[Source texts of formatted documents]
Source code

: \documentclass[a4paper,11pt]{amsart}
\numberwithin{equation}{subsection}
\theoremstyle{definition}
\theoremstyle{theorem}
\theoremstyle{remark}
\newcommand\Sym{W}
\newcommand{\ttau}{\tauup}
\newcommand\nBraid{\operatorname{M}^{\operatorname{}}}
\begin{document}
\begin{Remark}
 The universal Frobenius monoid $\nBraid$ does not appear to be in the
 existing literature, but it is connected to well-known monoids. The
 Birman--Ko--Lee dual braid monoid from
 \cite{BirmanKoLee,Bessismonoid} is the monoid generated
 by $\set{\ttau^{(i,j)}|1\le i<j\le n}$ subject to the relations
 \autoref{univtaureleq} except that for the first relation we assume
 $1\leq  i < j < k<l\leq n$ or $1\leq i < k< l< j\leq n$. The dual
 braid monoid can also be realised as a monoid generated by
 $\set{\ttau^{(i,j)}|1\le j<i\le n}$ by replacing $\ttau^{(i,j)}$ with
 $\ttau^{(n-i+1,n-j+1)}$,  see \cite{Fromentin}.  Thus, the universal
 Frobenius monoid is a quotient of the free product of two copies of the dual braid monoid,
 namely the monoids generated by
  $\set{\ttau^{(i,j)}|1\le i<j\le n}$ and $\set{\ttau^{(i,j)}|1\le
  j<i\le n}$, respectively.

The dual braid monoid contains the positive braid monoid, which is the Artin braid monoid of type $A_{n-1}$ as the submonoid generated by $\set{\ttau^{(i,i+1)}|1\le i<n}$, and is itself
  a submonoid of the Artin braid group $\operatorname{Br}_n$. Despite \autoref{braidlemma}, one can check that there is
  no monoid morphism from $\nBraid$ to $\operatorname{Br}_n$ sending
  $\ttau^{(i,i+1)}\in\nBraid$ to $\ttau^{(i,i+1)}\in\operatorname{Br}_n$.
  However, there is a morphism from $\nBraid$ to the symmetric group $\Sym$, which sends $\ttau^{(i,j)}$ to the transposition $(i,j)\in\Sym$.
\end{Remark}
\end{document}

### What you need to do
In the entries above, find every line holding the word "theoremstyle" and copy it out.

### Answer to the problem
\theoremstyle{definition}
\theoremstyle{theorem}
\theoremstyle{remark}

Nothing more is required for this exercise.